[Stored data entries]
# # # # #

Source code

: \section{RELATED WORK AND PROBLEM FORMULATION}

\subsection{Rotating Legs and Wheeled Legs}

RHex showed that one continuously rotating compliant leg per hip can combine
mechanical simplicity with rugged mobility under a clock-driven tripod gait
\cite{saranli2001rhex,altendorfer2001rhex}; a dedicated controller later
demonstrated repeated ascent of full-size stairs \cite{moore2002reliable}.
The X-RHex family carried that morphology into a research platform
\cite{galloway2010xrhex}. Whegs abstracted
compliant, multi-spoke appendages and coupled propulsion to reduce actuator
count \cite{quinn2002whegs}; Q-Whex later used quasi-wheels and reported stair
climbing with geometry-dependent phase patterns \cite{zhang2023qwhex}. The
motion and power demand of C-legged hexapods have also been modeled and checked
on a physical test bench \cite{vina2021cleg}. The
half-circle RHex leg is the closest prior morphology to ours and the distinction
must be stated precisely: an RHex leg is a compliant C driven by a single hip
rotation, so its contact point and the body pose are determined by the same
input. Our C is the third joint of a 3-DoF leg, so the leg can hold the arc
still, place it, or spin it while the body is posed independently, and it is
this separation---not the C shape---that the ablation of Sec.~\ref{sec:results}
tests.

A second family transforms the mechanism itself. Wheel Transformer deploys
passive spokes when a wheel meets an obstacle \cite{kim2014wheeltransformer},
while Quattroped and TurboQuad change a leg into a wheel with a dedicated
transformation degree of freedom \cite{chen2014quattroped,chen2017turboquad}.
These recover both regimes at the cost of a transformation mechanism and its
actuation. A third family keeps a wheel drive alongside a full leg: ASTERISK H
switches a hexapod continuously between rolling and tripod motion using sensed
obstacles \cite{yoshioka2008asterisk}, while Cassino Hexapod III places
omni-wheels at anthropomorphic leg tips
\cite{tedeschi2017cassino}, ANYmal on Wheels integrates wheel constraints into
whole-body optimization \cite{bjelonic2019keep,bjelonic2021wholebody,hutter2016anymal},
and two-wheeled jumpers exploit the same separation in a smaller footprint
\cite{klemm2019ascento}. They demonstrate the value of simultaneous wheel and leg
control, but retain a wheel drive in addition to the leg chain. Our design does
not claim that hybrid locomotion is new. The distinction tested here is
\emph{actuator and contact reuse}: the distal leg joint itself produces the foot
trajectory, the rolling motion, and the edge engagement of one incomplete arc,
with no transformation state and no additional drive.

# # # # #

### TO DO
In the data above, which lines have "joint"? Report each of them.

### YOUR SOLUTION
input. Our C is the third joint of a 3-DoF leg, so the leg can hold the arc
\emph{actuator and contact reuse}: the distal leg joint itself produces the foot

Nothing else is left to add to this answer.